Car reviews - Daihatsu - Sirion - 5-dr hatch
Value, equipment, engine performance
Room for improvement
Automatic transmission, driving dynamics, premium unleaded, refinement
10 May 2001
DAIHATSU launched the all-new Sirion in July, 1998. The diminutive four-door marks a return to form for previous baby-car leader Daihatsu.
Cute and fresh describes the inspired, upright design of the quirky Sirion.
Toting an all-new 1.0-litre, three-cylinder, twin cam, multi- valve engine that sings its heart out, a well stocked equipment list and a low price tag, Sirion is an understandable sales success.
Dual airbags, height-adjustable front seatbelts with pretensioners and frontal offset and side impact beating bodywork are standard. Anti-lock brakes are optional.
Plus, in a crash, the doors unlock, the hazard flashers activate and the fuel supply is cut.
Inside there are two vanity mirrors, electric windows front and rear, power door mirrors and plenty of storage bins. A height- adjustable driver's seat and rear speakers are about all you will miss.
The hatch lifts to reveal a wide, surprisingly spacious boot, complete with a space-saver spare stored under the cheap-looking boot carpet.

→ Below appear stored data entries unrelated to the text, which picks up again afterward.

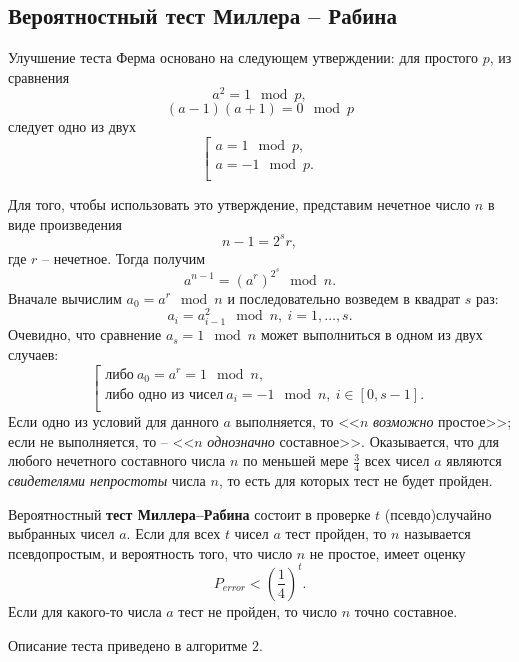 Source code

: \subsection{Вероятностный тест Миллера -- Рабина}

Улучшение теста Ферма основано на следующем утверждении: для простого $p$, из сравнения
    \[ a^2 = 1 \mod p, \]
    \[ (a-1)(a+1) = 0 \mod p \]
следует одно из двух
\[ \left[ \begin{array}{l}
     a = 1 \mod p, \\
     a = -1 \mod p. \\
\end{array} \right. \]

Для того, чтобы использовать это утверждение, представим нечетное число $n$  в виде произведения
    \[ n-1 = 2^s r, \]
где $r$ -- нечетное. Тогда получим
    \[ a^{n-1} = (a^r)^{2^s} \mod n. \]
Вначале вычислим $a_0 = a^r \mod n$ и последовательно возведем в квадрат $s$ раз:
    \[ a_i = a_{i-1}^2 \mod n, ~ i = 1, \dots, s. \]
Очевидно, что сравнение $a_s = 1 \mod n$ может выполниться в одном из двух случаев:
\[ \left[ \begin{array}{l}
    \text{либо}~ a_0 = a^r = 1 \mod n, \\
    \text{либо одно из чисел}~ a_i = -1 \mod n, ~ i \in [0, s-1]. \\
\end{array} \right. \]
Если одно из условий для данного $a$  выполняется, то  <<$n$ \emph{возможно} простое>>; если не выполняется, то -- <<$n$ \emph{однозначно} составное>>. Оказывается, что для любого нечетного составного числа $n$ по меньшей мере $\frac{3}{4}$ всех чисел $a$ являются \emph{свидетелями непростоты} числа $n$, то есть для которых тест не будет пройден.

Вероятностный \textbf{тест Миллера--Рабина} состоит в проверке $t$ (псевдо)случайно выбранных чисел $a$. Если для всех $t$ чисел $a$ тест пройден, то $n$ называется псевдопростым, и вероятность того, что число $n$ не простое, имеет оценку
    \[ P_{error} < \left( \frac{1}{4} \right)^t. \]
Если для какого-то числа $a$ тест не пройден, то число $n$ точно составное.

Описание теста приведено в алгоритме $2$.


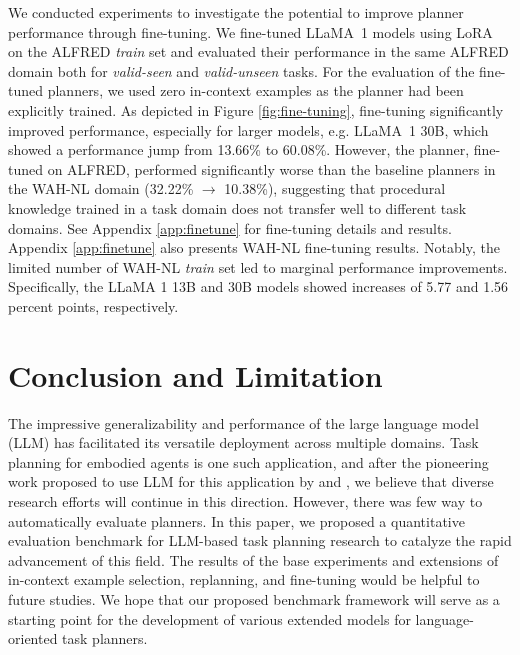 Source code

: We conducted experiments to investigate the potential to improve planner performance through fine-tuning. We fine-tuned LLaMA~1 models using LoRA \citep{hu2021lora} on the ALFRED \textit{train} set and evaluated their performance in the same ALFRED domain both for \textit{valid-seen} and \textit{valid-unseen} tasks. 
For the evaluation of the fine-tuned planners, we used zero in-context examples as the planner had been explicitly trained.
As depicted in Figure \ref{fig:fine-tuning}, fine-tuning significantly improved performance, especially for larger models, e.g. LLaMA~1 30B, which showed a performance jump from 13.66\% to 60.08\%. However, the planner, fine-tuned on ALFRED, performed significantly worse than the baseline planners in the WAH-NL domain (32.22\% $\rightarrow$ 10.38\%), suggesting that procedural knowledge trained in a task domain does not transfer well to different task domains. See Appendix \ref{app:finetune} for fine-tuning details and results. Appendix \ref{app:finetune} also presents WAH-NL fine-tuning results. Notably, the limited number of WAH-NL \textit{train} set led to marginal performance improvements. Specifically, the LLaMA 1 13B and 30B models showed increases of 5.77 and 1.56 percent points, respectively.

\section{Conclusion and Limitation}
\label{sec:conclusion}

The impressive generalizability and performance of the large language model (LLM) has facilitated its versatile deployment across multiple domains. Task planning for embodied agents is one such application, and after the pioneering work proposed to use LLM for this application by \citet{ahn2023do} and \citet{huang2022language}, we believe that diverse research efforts will continue in this direction. However, there was few way to automatically evaluate planners. In this paper, we proposed a quantitative evaluation benchmark for LLM-based task planning research to catalyze the rapid advancement of this field. The results of the base experiments and extensions of in-context example selection, replanning, and fine-tuning would be helpful to future studies. We hope that our proposed benchmark framework will serve as a starting point for the development of various extended models for language-oriented task planners.

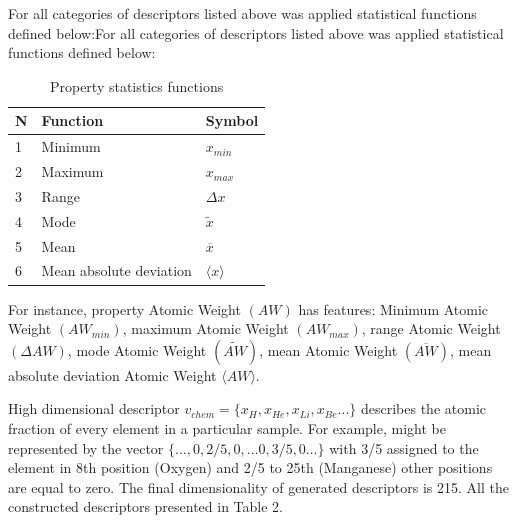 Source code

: For all categories of descriptors listed above was applied statistical functions defined below:For all categories of descriptors listed above was applied statistical functions defined below:

\begin{table}[H]

\centering
\caption{Property statistics functions}
\begin{tabular}{|p{1cm}|p{5cm}|p{5cm}|}
\hline 
N & Function & Symbol \\ 
\hline 
1 & Minimum & $x_{min}$ \\ 
2 & Maximum & $x_{max}$  \\ 
3 & Range & $\Delta x$  \\ 
4 & Mode & $\tilde{x}$ \\ 
5 & Mean & $\overline{x}$ \\ 
6 & Mean absolute deviation & $\langle x \rangle$ \\ 
\hline 
\end{tabular} 
\end{table}

For instance, property Atomic Weight $(AW)$ has features:
Minimum Atomic Weight $(AW_{min})$, maximum Atomic Weight $(AW_{max})$, range Atomic Weight $(\Delta AW)$, mode Atomic Weight $(\widetilde{AW})$, mean Atomic Weight $(\overline{AW})$, mean absolute deviation Atomic Weight $\langle AW \rangle$.

High dimensional descriptor $v_{chem} = \{ x_H, x_{He},x_{Li},x_{Be} ... \}$ describes the atomic fraction of every element in a particular sample.
For example,   might be represented by the vector $\{ …, 0, 2/5, 0, … 0, 3/5, 0… \}$ with 3/5 assigned to the element in 8th position (Oxygen) and 2/5 to 25th (Manganese) other positions are equal to zero. The final dimensionality of generated descriptors is 215.
All the constructed descriptors presented in Table 2.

The dash is functional and quite nicely laid out. Seats are covered in office chair-issue cloth bearing a snazzy if restrained pattern.
If the interior is a little more downbeat than the exterior, the levels of fit and finish lift the spirits.
But the test car's build quality was suspect with a multitude of squeaks, rattles and groans when under way. Body rigidity may be suspect because the front doors creaked every time the car was accelerated from a standstill.
The gearbox also whined intrusively - particularly annoying when the constant thrum of the busy, gutsy, three-cylinder engine was factored in.
The apparently paltry 40.5kW peak at 5200rpm and 88.3Nm at 3600rpm is enough for the Sirion to buzz around effectively in town. At 800kg all up, it is little wonder.
The ride is pretty good - the long wheelbase helps - and the steering is direct although the Sirion is not a class-leader for straight-line stability as it is easily nudged off line by bumps and lumps in the road. At parking speeds the weight of the non- assisted steering also becomes noticeable.
Overall, the Sirion is a spirited Japanese baby car that oozes value and charm. It is not perfect but if you stay in town, it is probably all the car you will need.